Add the consistent bidding being conducted by the Asian industrial consumers coupled with a few traders increasing their offers and voila! The market is apparently suddenly alive with activity, which can be a boon or a bane depending on your perspective.
Ruthenium’s prices are always volatile for many reasons. This is a rare metal, for one thing, that can only be mined in tiny quantities from platinum ores – or to put it another way, it can only be extracted from platinum ores. The percentage of ruthenium found in platinum ores vary depending on where it was mined, usually 11% from South African mines and a mere 2% from mines in the former USSR.
The concentrated supply coupled with the market’s small size also contributes to its volatile prices. The price swings can then be significant, as is the case in 2017 and in 2008 during the global financial crisis.

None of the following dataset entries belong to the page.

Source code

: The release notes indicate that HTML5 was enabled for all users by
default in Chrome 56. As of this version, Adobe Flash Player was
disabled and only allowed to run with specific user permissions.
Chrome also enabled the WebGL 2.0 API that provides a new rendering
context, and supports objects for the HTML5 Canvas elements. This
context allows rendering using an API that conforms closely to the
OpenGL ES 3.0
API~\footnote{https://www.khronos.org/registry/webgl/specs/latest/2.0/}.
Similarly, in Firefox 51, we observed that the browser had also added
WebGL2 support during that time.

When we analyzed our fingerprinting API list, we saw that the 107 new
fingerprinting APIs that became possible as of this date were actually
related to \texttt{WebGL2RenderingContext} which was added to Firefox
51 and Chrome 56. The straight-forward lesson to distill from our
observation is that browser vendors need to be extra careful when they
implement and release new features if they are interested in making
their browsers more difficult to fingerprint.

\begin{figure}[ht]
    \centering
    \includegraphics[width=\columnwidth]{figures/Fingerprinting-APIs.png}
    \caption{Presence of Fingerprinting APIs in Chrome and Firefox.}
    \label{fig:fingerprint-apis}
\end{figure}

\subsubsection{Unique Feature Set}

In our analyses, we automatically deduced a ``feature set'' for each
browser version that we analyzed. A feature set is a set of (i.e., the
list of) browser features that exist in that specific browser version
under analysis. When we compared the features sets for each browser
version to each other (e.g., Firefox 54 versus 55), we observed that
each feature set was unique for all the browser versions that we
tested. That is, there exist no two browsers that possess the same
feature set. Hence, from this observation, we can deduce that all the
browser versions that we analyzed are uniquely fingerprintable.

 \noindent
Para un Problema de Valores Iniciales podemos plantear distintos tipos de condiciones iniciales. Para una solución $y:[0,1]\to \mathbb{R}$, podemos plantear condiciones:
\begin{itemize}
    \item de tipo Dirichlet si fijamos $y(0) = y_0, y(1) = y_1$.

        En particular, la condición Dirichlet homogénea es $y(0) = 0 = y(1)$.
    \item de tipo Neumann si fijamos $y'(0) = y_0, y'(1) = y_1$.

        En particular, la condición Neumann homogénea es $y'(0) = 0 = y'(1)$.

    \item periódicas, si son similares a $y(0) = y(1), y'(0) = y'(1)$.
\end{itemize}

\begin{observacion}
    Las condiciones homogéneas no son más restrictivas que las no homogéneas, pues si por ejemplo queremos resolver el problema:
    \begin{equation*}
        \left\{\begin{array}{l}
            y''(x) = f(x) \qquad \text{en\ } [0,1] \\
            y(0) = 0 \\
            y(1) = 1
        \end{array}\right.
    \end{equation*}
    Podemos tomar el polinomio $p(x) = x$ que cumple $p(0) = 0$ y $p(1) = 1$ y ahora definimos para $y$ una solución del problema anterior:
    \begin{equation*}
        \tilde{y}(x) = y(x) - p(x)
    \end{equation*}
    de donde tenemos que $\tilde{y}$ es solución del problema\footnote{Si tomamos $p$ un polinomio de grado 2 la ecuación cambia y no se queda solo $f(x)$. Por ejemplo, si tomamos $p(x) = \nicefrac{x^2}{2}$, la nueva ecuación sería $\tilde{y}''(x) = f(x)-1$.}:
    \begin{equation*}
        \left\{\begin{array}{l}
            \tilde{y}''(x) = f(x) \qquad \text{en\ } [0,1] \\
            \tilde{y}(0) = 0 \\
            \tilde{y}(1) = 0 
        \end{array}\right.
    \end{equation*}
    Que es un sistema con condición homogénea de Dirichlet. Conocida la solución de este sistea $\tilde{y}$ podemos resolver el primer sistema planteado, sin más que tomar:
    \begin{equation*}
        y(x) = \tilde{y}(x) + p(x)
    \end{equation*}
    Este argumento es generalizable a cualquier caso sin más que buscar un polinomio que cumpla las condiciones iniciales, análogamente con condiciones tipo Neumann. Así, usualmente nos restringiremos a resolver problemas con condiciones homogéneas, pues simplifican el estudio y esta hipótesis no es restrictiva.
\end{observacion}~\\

The prices for ruthenium are also affected by the prices of rhodium, the sister metal of ruthenium, and platinum. In most cases, the ruthenium prices move with these metals because all of them are mined and produced in similar processes. There’s also the fact that ruthenium and rhodium are used in the transportation industry, especially in cars and airplanes, so its activities also affect the metals’ prices.
If you’re into ruthenium investments, you should strive to be on your toes about the ups and downs of its market. You don’t want to be caught flat-footed while the rest of your fellow investors are raking in the profits. Your sense of vigilance will work to your advantage in many ways.